Double LASSO for Causal Inference

Does abortion reduce crime? A disciplined replication

−0.096rigorous Double LASSO

+0.019cross-validated · sign flip

284candidate controls

Carlos Mendez

Nagoya University (GSID)

July 8, 2026

The Tension

Act I

With 284 candidate controls, the answer depends on which ones you keep

Donohue & Levitt found more abortion access tracked less crime. Belloni–Chernozhukov–Hansen then expanded 8 controls into 284.

Keep too few and you risk confounding. Keep too many and the signal drowns. Which subset?

Variable selection is the result — the same data gives opposite answers by which controls you keep.

Five estimators, three crimes — wildly different answers from one dataset

\(\hat\alpha \pm 95\%\) CI · First-diff, kitchen-sink OLS, PSL, Double LASSO (rigorous), Double LASSO (CV).
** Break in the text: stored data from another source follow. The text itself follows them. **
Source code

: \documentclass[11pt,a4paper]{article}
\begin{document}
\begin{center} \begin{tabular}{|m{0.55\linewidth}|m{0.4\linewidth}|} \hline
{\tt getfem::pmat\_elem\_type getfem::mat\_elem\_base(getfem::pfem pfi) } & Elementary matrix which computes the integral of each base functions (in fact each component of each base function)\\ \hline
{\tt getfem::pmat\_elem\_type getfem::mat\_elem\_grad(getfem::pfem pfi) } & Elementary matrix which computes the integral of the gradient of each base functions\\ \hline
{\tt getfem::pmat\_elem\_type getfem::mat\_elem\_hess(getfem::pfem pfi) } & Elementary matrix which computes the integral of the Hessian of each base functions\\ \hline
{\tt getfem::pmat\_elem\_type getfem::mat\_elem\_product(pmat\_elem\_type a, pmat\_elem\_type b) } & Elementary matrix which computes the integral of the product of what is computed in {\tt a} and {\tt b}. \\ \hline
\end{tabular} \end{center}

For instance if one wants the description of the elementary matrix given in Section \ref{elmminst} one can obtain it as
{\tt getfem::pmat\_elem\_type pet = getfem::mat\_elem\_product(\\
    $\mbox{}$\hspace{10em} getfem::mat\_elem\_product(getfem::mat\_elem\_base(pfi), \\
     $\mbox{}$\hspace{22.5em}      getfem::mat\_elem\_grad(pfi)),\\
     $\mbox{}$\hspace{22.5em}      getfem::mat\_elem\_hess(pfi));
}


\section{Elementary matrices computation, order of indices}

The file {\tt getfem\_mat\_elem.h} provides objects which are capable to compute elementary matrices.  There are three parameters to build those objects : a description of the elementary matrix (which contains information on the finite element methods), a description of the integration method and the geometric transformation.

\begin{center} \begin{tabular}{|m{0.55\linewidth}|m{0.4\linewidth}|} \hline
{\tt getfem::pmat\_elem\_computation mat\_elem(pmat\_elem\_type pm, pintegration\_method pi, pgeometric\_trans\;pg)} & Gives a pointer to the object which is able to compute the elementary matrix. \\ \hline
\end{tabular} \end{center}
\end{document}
Dashed line = zero.

One dataset, five estimators — and the sign of the effect is up for grabs.

Where we’re going

The data: a 48-state, 12-year panel with 284 candidate controls
Five estimators, escalating discipline
Double LASSO — selecting on the outcome and the treatment
The lesson: theory-tuned vs prediction-tuned penalties

The Investigation

Act II

The lab: 48 states × 12 years, 576 rows, 284 candidate controls

Outcome — one of three crime rates (violent, property, murder)
Treatment — the “effective abortion rate”
Controls — 8 original covariates expanded to 284 (lags, interactions, trends)

\(p/n \approx 0.49\) — the high-dimensional regime where Double LASSO is meant to help.

Five estimators ask the same question with escalating discipline

First-difference OLS — no controls (the Donohue–Levitt baseline)
Kitchen-sink OLS — all 284 controls at once
PSL — one LASSO, treatment forced in
Double LASSO (rigorous) — two LASSOs, theory-chosen penalty
Double LASSO (CV) — two LASSOs, cross-validated penalty

Same question, escalating discipline — from zero controls to two theory-tuned LASSOs.

With zero controls, more abortion tracks less crime: −0.152

Outcome	\(\hat\alpha\)	SE	Sig. 5%?
Violent	−0.152	0.034	yes
Property	−0.108	0.022	yes
Murder	−0.204	0.067	yes

This is the result the four LASSO methods stress-test — not one they generate.

Throw in all 284 controls and OLS claims abortion raises murder by 234%

+2.34

Kitchen-sink OLS, murder (\(\hat\alpha\)); violent crime flips sign to +0.014

Double LASSO selects on the outcome and the treatment, then runs OLS

\[\hat\beta(\lambda)=\arg\min_\beta\ \frac{1}{2n}\sum_{i=1}^{n}\big(y_i-x_i^\top\beta\big)^2+\lambda\sum_{j=1}^{p}|\beta_j|\]

Run two LASSOs: \(y\) on \(X\) → \(I_y\), and \(d\) on \(X\) → \(I_d\).

Then OLS of \(y\) on \(d\) and the union \(I_y\cup I_d\).

The L1 penalty \(\lambda\sum_j|\beta_j|\) zeroes weak controls; the union keeps anything that predicts either side.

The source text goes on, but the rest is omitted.